Last week, I went to the MIT Media Lab. It’s grown substantially since I was last there, with a new building that’s shiny, open, and white. There are Windows everywhere, most onto lab spaces filled with weird devices and exhibits. Until you actually go into a lab, it feels more like an art museum than a research and learning space.
Our guide showed us all sorts of projects. 3d printed structures 50 microns across, textiles made from dirt, robot dolls, inflated foods, magnets that make you hallucinate, and, my favorite, an awesome grow box full of sensors that’s completely open source. You can bet I’ll be digging further into that.
I have a reaction when I go to places like this. It starts with several shades of envy that make up an elaborate defensive dance that my ego and ambition do to protect themselves. First, I envy their resources and the opportunity those present, imagining that if only I had the same I’d do similarly awesome stuff. Then, I develop envy of their knowledge, seeing things whose construction I understand in principle but not in detail. Immediately afterward, having faith in my ability to learn, I move on to envy of the spare time required to knuckle down and learn complex new things.
Moving beyond these thankfully transient and reprehensible states, I dig in and start to properly wallow in self pity. I start with my ever-present resentment of mortality and sadness about all the skills and knowledge I’ll never have time to possess. Then, I move on to self-recrimination for the myriad ways I let distractions and tiredness get in the way of the learning I do attempt – the online courses left incomplete, the books left unread, and the projects unfinished. In this case, being in another city on a conference trip and thus not having anyone or anything looming over me, I was spared the lingering resentment I have of what seem like pointless demands that society and other people sometimes place on my time.

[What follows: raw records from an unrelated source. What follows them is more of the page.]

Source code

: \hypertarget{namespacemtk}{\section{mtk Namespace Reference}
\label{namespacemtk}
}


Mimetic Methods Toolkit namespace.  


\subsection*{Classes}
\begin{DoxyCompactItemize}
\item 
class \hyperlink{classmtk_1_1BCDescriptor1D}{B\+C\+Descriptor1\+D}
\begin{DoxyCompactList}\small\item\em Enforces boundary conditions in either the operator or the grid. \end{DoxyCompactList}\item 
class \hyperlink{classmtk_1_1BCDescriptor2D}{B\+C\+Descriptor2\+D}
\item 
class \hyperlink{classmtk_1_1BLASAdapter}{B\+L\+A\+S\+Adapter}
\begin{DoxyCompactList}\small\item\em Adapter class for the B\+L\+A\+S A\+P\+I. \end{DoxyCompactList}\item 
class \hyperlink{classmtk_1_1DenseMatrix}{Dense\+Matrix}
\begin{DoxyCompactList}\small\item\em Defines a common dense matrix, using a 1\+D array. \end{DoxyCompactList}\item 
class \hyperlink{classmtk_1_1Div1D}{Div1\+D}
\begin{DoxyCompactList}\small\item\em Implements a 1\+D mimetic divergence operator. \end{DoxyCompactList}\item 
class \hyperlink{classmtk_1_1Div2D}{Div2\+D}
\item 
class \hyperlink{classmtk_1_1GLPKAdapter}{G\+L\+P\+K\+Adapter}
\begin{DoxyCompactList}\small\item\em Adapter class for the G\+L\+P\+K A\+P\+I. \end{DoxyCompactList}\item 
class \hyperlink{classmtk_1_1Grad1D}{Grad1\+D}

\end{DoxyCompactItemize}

I don’t like that emotion, but too often it’s where things end, and that fact is one of the things about myself that I like the least.

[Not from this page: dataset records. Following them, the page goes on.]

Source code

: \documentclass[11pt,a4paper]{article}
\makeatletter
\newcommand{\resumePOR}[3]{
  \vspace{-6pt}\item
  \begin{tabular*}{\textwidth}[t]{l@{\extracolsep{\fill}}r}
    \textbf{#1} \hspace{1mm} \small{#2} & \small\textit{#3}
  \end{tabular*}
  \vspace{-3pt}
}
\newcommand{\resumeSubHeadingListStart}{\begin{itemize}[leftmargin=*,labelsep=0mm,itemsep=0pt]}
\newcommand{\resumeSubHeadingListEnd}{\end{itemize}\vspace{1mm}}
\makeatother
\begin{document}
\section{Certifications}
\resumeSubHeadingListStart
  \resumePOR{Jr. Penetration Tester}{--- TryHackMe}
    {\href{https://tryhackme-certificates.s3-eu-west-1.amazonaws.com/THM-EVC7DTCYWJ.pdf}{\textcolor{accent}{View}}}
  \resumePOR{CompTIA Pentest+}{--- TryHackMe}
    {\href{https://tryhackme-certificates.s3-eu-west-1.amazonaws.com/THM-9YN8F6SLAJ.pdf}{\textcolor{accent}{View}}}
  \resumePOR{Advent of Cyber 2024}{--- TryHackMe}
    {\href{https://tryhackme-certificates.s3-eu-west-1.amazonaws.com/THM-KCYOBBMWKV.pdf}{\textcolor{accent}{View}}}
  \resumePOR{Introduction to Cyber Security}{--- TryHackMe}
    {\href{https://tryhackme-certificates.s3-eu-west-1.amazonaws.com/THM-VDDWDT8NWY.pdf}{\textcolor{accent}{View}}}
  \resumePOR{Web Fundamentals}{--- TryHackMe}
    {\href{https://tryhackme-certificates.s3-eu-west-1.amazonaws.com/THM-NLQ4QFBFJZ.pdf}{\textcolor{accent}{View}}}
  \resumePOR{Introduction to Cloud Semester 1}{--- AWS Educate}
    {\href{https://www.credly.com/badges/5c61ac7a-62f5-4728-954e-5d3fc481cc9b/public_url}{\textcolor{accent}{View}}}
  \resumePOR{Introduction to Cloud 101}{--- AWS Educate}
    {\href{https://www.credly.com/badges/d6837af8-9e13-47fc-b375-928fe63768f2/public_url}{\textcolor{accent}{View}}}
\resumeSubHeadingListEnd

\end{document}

But, today, without that pressure, I was free to get to a place I like – inspiration. It emerges from envy with “I could have done that”, morphs to “hey, I can do that”, and finally becomes “ooh, I should so do that”. Today’s biggest inspiration manifests as a desire to play with open-source plant sensors and grow boxes, which is great, because I’m already tinkering with building a grow box at home.

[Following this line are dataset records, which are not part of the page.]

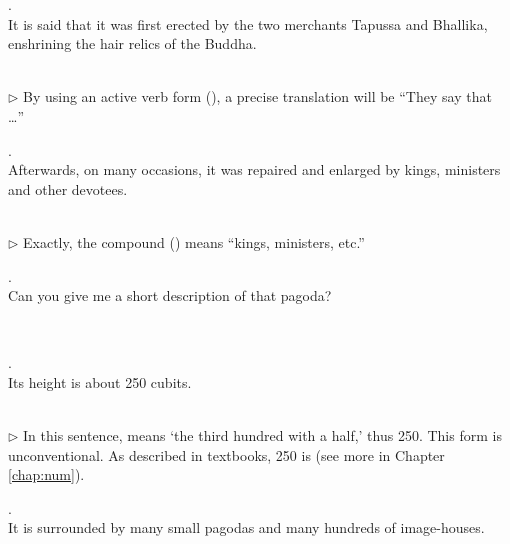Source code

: \medskip
\parbox[lt]{0.93\linewidth}{\raggedright{}. \\
\hspace*{6mm}It is said that it was first erected by the two merchants Tapussa and Bhallika, enshrining the hair relics of the Buddha.}\\[1mm]
{\small $\triangleright$ By using an active verb form (), a precise translation will be ``They say that \ldots''}

\medskip
\parbox[lt]{0.93\linewidth}{\raggedright{}. \\
\hspace*{6mm}Afterwards, on many occasions, it was repaired and enlarged by kings, ministers and other devotees.}\\[1mm]
{\small $\triangleright$ Exactly, the compound  () means ``kings, ministers, etc.''}

\medskip
\parbox[lt]{0.93\linewidth}{\raggedright{}. \\
\hspace*{6mm}Can you give me a short description of that pagoda?}\\[1mm]

\medskip
\parbox[lt]{0.93\linewidth}{\raggedright{}. \\
\hspace*{6mm}Its height is about 250 cubits.}\\[1mm]
{\small $\triangleright$ In this sentence,  means `the third hundred with a half,' thus 250. This form is unconventional. As described in textbooks, 250 is  (see more in Chapter \ref{chap:num}).}

\medskip
\parbox[lt]{0.93\linewidth}{\raggedright{}. \\
\hspace*{6mm}It is surrounded by many small pagodas and many hundreds of image-houses.}\\[1mm]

Reflecting, I really enjoy it when my reaction follows the latter pattern. It emerges as the joyous conclusion of a process that begins with envy and self-pity, and this fact is one of the things about myself that I like the most.
It wasn’t clear until I started writing this, but in doing so I’ve stumbled across a stark divergence where, depending on circumstances, events unfold to leave me in one of two states defined by the best and worst aspects of my personality. There are not many places in life where circumstance and one’s reaction to it lead to such polar opposite outcomes, and so clearly this inflection point is something I need to pay attention to, and, ideally, learn to control.